The Safe Haven movement gained urgency on November 9, 2016, right after Donald Trump was elected president. Soon after, California’s State Superintendent of Public Instruction led his peers around the nation by issuing statements reassuring families that school districts and individual schools would continue to be places where children would be universally welcomed, nurtured, and given a safe environment in which to learn. They would continue to receive a free appropriate public education taking into account their full cognitve, social, physical, and emotional needs.
In California, SSPI Tom Torlakson issued two such statements, one on December 21, 2016 and again on January 30, 2017. Sacramento City Unified School District soon passed a school board resolution declaring the district a “safe haven.”

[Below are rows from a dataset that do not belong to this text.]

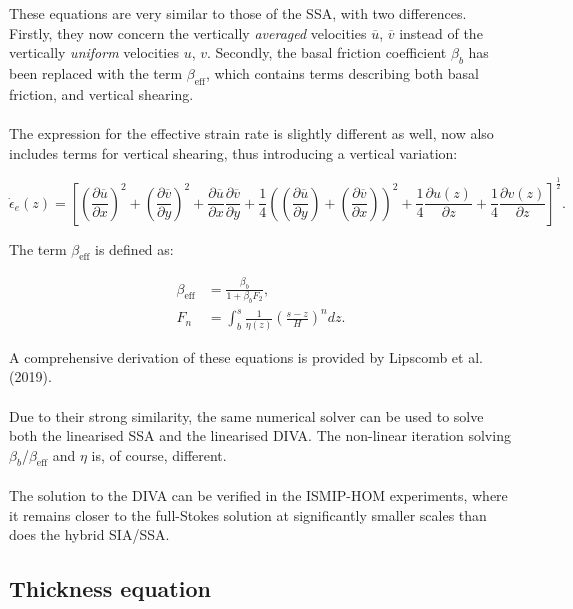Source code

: \documentclass{article}
\begin{document}
These equations are very similar to those of the SSA, with two differences. Firstly, they now concern the vertically \emph{ averaged} velocities $\overline{u}$, $\overline{v}$ instead of the vertically \emph{uniform} velocities $u$, $v$. Secondly, the basal friction coefficient $\beta_b$ has been replaced with the term $\beta_{\textrm{eff}}$, which contains terms describing both basal friction, and vertical shearing.\\
\\
The expression for the effective strain rate is slightly different as well, now also includes terms for vertical shearing, thus introducing a vertical variation:

\begin{equation} \label{eq:DIVA_02}
{\dot{\epsilon}}_e \left( z \right) = { \left[ {\left( \frac{\partial \overline{u}}{\partial x} \right) }^2 + {\left( \frac{\partial \overline{v}}{\partial y} \right) }^2 + \frac{\partial \overline{u}}{\partial x} \frac{\partial \overline{v}}{\partial y} + \frac14 {\left( {\left( \frac{\partial \overline{u}}{\partial y} \right) } + {\left( \frac{\partial \overline{v}}{\partial x} \right) } \right)}^2 + \frac14 \frac{\partial u \left( z \right)}{\partial z} + \frac14 \frac{\partial v \left( z \right)}{\partial z} \right] }^{\frac12}.
\end{equation}

The term $\beta_{\textrm{eff}}$ is defined as:

\begin{align} \label{DIVA_03}
\beta_{\textrm{eff}} &= \frac{\beta_b}{1 + \beta_b F_2}, \\
F_n &= \int_b^s \frac{1}{\eta \left( z \right)} {\left( \frac{s - z}{H} \right)}^n dz.
\end{align}

A comprehensive derivation of these equations is provided by Lipscomb et al. (2019).\\
\\
Due to their strong similarity, the same numerical solver can be used to solve both the linearised SSA and the linearised DIVA. The non-linear iteration solving $\beta_b$/$\beta_{\textrm{eff}}$ and $\eta$ is, of course, different.\\
\\
The solution to the DIVA can be verified in the ISMIP-HOM experiments, where it remains closer to the full-Stokes solution at significantly smaller scales than does the hybrid SIA/SSA.

\newpage
\subsection{Thickness equation}
\end{document}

Pasadena Unified recently passed a similar school board resolution. (Both are featured in our model school resolutions and you can use them as a template. So far examples are from California and Kentucky but we’ll be adding more from other states in a short while.)
This website will collect resources from states around the country where public education advocates are pressing school districts to take the following steps:
- School board passage of a safe haven resolution: see resources for your state here
- Detailed implementation of safe haven policies
- Non-cooperation with ICE, DHS, or any other federal agencies working to restrict immigration or travel, or threaten deportation
- Stepped-up protection of privacy rights and data of families regardless of immigration status, religious background, race, gender, sexuality, family socioeconomic status, free and reduced lunch participation, by rejecting inquiries relating to same
How to Use These Resources
- Step 1: Launch your own campaign to have your school district declare itself a “safe haven.”
- Step 2: Adapt an existing resolution as a model for your own district’s resolution.
- Step 3: Agendize the resolution. Attend any meetings to offer support from community members during public comment.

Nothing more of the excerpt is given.